Es difícil controlar el impacto que causamos en los demás. Nuestra actitud en lo cotidiano tal vez, también, en lo que escribimos produce efectos imprevisibles en aquellos que nos rodean y sus reacciones a nuestros actos, a nuestras palabras, son la parte más enigmática del viaje por el laberinto.
Continuamente me sorprenden las reacciones de las personas que tengo a mi alrededor. La otra noche, de repente en un atasco, un compañero casual de viaje con el que no me unen más que conversaciones banales y cotidianas, se confía, reúne el valor necesario para contarme su vida interior, su historia endulzada por el tamiz de la memoria. Se emociona en mi hombro asombrado y, con voz pretérita de dolor acumulado, musita palabras en mi oído mientras llora.
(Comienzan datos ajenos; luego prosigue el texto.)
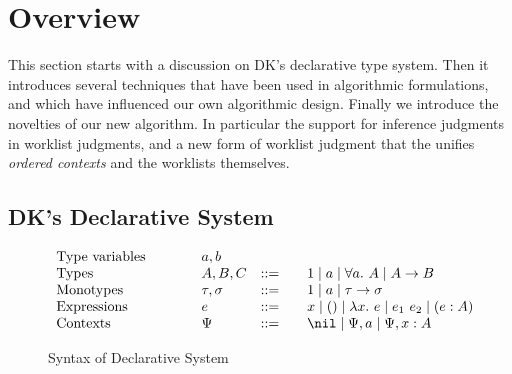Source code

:\section{Overview}

This section starts with a discussion on DK's declarative type system.
Then it introduces several techniques that have been used in algorithmic
formulations, and which have influenced our own algorithmic design.
Finally we introduce the novelties of our new algorithm.
In particular the support for inference judgments in
worklist judgments, and a new form of worklist judgment
that the unifies \emph{ordered contexts} and the worklists themselves. 


\subsection{DK's Declarative System}

\begin{figure}[t]
	\[
	\begin{array}{l@{\qquad}lcl}
	\text{Type variables}\qquad&a, b
	\\
	\text{Types}\qquad&A, B, C &::=&\quad 1 \mid a \mid \all A \mid A\to B\\
	\text{Monotypes}\qquad&\tau,\sigma &::=&\quad 1 \mid a \mid \tau\to \sigma
	\\
	\text{Expressions}\qquad&e &::=&\quad x \mid () \mid \lam e \mid e_1~e_2 \mid (e:A)
	\\
	\text{Contexts}\qquad&\Psi &::=&\quad \nil \mid \Psi, a \mid \Psi, x:A
	\end{array}
	\]
	\caption{Syntax of Declarative System}
\end{figure}

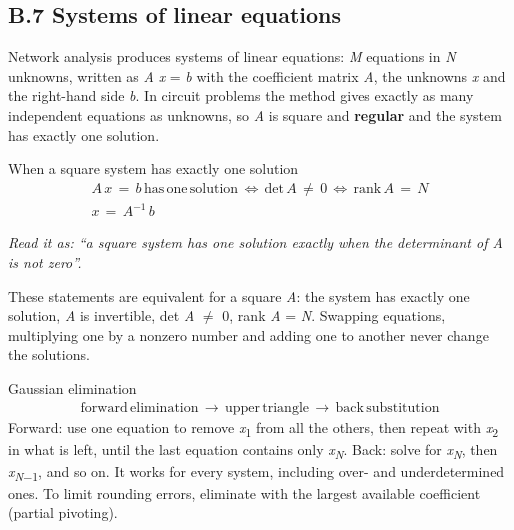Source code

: \documentclass[11pt]{article}
\begin{document}
\begin{keepsection}
\section{B.7 Systems of linear equations}

Network analysis produces systems of linear equations: \textit{M} equations in \textit{N} unknowns, written as \textit{A} \textit{x} = \textit{b} with the coefficient matrix \textit{A}, the unknowns \textit{x} and the right-hand side \textit{b}. In circuit problems the method gives exactly as many independent equations as unknowns, so \textit{A} is square and \textbf{regular} and the system has exactly one solution.

\begin{equationcard}{When a square system has exactly one solution}
\[ \begin{gathered} {A}\, {x}\, =\, {b}\, \text{has}\, \text{one}\, \text{solution}\, \Leftrightarrow \, \text{det}\, {A}\, ≠\, 0\, \Leftrightarrow \, \text{rank}\, {A}\, =\, {N} \\ {x}\, =\, {A}^{-1}\, {b} \end{gathered} \]
{\small \emph{Read it as: “a square system has one solution exactly when the determinant of A is not zero”.}\par These statements are equivalent for a square \textit{A}: the system has exactly one solution, \textit{A} is invertible, det \textit{A} \ensuremath{\neq} 0, rank \textit{A} = \textit{N}. Swapping equations, multiplying one by a nonzero number and adding one to another never change the solutions.}
\end{equationcard}

\begin{equationcard}{Gaussian elimination}
\[ \begin{gathered} \text{forward}\, \text{elimination}\, \to \, \text{upper}\, \text{triangle}\, \to \, \text{back}\, \text{substitution} \end{gathered} \]
{\small Forward: use one equation to remove \textit{x}\textsubscript{1} from all the others, then repeat with \textit{x}\textsubscript{2} in what is left, until the last equation contains only \textit{x}\textsubscript{\textit{N}}. Back: solve for \textit{x}\textsubscript{\textit{N}}, then \textit{x}\textsubscript{\textit{N}\ensuremath{-}1}, and so on. It works for every system, including over- and underdetermined ones. To limit rounding errors, eliminate with the largest available coefficient (partial pivoting).}
\end{equationcard}


\end{keepsection}
\end{document}
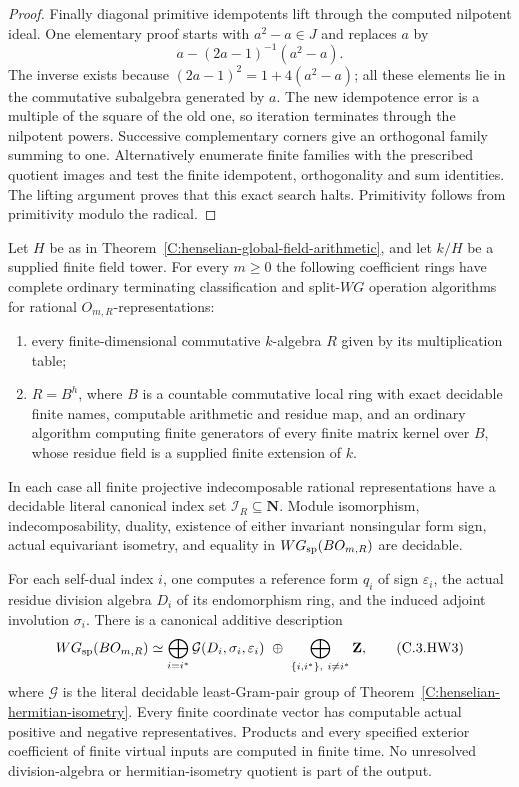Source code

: \begin{proof}
Finally diagonal primitive idempotents
lift through the computed nilpotent
ideal.  One elementary proof starts
with $a^2-a\in J$ and replaces $a$ by
\[
              a-(2a-1)^{-1}(a^2-a).
\]
The inverse exists because
$(2a-1)^2=1+4(a^2-a)$; all these
elements lie in the commutative
subalgebra generated by $a$.
The new idempotence error is a
multiple of the square of the old
one, so iteration terminates through
the nilpotent powers.
Successive complementary corners
give an orthogonal family summing
to one.  Alternatively enumerate
finite families with the prescribed
quotient images and test the finite
idempotent, orthogonality and sum
identities.  The lifting argument
proves that this exact search halts.
Primitivity follows from primitivity
modulo the radical.
\end{proof}

\begin{theorem}
\label{C:henselian-global-coefficient-WG}
Let $H$ be as in
Theorem~\ref{C:henselian-global-field-arithmetic},
and let $k/H$ be a supplied finite field tower.
For every $m\geq0$ the following coefficient
rings have complete ordinary terminating
classification and split-$WG$ operation
algorithms for rational $O_{m,R}$-representations:
\begin{enumerate}
\item every finite-dimensional commutative
$k$-algebra $R$ given by its multiplication
table;
\item $R=B^h$, where $B$ is a countable
commutative local ring with exact decidable
finite names, computable arithmetic and
residue map, and an ordinary algorithm
computing finite generators of every
finite matrix kernel over $B$, whose
residue field is a supplied finite
extension of $k$.
\end{enumerate}
In each case all finite projective
indecomposable rational representations
have a decidable literal canonical
index set $\mathscr I_R\subseteq\mathbf N$.
Module isomorphism, indecomposability,
duality, existence of either invariant
nonsingular form sign, actual equivariant
isometry, and equality in
$WG_{\rm sp}(BO_{m,R})$ are decidable.

For each self-dual index $i$, one computes
a reference form $q_i$ of sign
$\varepsilon_i$, the actual residue
division algebra $D_i$ of its
endomorphism ring, and the induced
adjoint involution $\sigma_i$.
There is a canonical additive description
\[
 WG_{\rm sp}(BO_{m,R})\simeq
 \bigoplus_{i=i^*}\mathcal G(D_i,\sigma_i,\varepsilon_i)
 \ \oplus\
 \bigoplus_{\{i,i^*\},\ i\ne i^*}\mathbf Z,              \tag{C.3.HW3}
\]
where $\mathcal G$ is the literal
decidable least-Gram-pair group of
Theorem~\ref{C:henselian-hermitian-isometry}.
Every finite coordinate vector has
computable actual positive and negative
representatives.
Products and every specified exterior
coefficient of finite virtual inputs
are computed in finite time.
No unresolved division-algebra or
hermitian-isometry quotient is part
of the output.
\end{theorem}
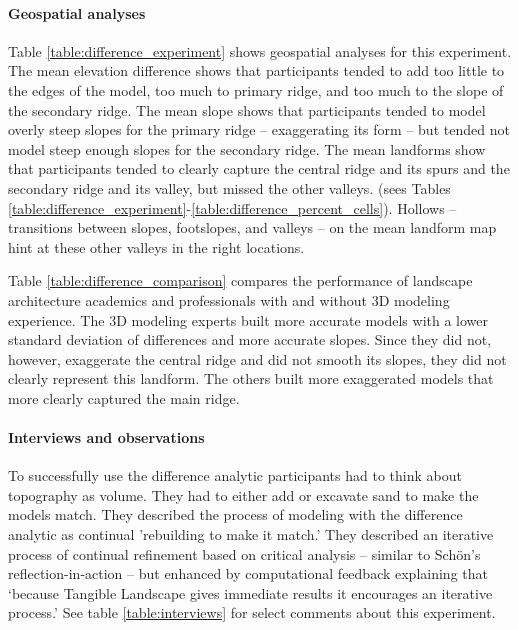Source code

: \documentclass[prodmode,acmtochi]{acmsmall} %
\begin{document}
\paragraph{Geospatial analyses}
Table \ref{table:difference_experiment} 
shows geospatial analyses for this experiment.
%
The mean elevation difference shows that participants tended to add
too little to the edges of the model,
too much to primary ridge,
and too much to the slope of the secondary ridge. 
The mean slope shows that participants tended to model 
overly steep slopes for the primary ridge -- exaggerating its form --
but tended not model steep enough slopes for the secondary ridge. 
The mean landforms show that participants tended to 
clearly capture the central ridge and its spurs and
the secondary ridge and its valley, but missed the 
other valleys.
(sees Tables \ref{table:difference_experiment}-\ref{table:difference_percent_cells}). 
Hollows -- transitions between slopes, footslopes, and valleys -- 
on the mean landform map hint at these other 
valleys in the right locations.

Table \ref{table:difference_comparison} compares the performance of 
landscape architecture academics and professionals 
with and without 3D modeling experience. 
The 3D modeling experts built more accurate models
with a lower standard deviation of differences 
and more accurate slopes. 
Since they did not, however, exaggerate the central ridge
and did not smooth its slopes, 
they did not clearly represent this landform. 
The others built more exaggerated models 
that more clearly captured the main ridge.

\paragraph{Interviews and observations}
To successfully use the difference analytic 
participants had to think about topography as volume.
They had to either add or excavate sand to make the models match. 
They described the process of modeling with the difference analytic
as continual 'rebuilding to make it match.'
They described an iterative process of 
continual refinement based on critical analysis 
-- similar to Sch{\"o}n's reflection-in-action \cite{Schon1983} --
but enhanced by computational feedback 
explaining that 
`because Tangible Landscape gives immediate results 
it encourages an iterative process.' 
See table \ref{table:interviews} for select comments about this experiment.
\end{document}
Otras veces, me llegan noticias de que hay personas que, aunque pasaron por mi vida apenas un instante, llenan sus ojos de ayer, sonríen y amagan un suspiro cuando me recuerdan en voz alta. Me obligo a revisar los lazos que quedaron tendidos, a escarbar las huellas que dejaron mis palabras, y, por más que rebusco en el pasado común, no soy capaz de encontrar nada.
O surte una voz antigua, alegre, evocadora, desde el auricular del teléfono a la que ni siquiera atino a ponerle el nombre correcto. Me hace navegar por entre recuerdos indescifrables, sentirme en inferioridad de sentimientos, como si se me hubiese extraviado alguna de las vidas que me rozaron y no supiera ni cuándo la perdí ni dónde la he puesto.
Entonces tristemente adivino, que yo también debí resbalar, en un descuido, del corazón de aquellos amigos que nunca me devuelven las llamadas. En ese instante me invade una comprensión infinita, una ternura suave y redonda, una inquietud dulce deslizándose hacia las sombras que se proyectan desde el pasado.
Y no dejo de pensar si habrá alguien esperando impaciente, en algún lugar de mi vida, a que sea yo quien le devuelva los mensajes que me lanzó como bienvenida.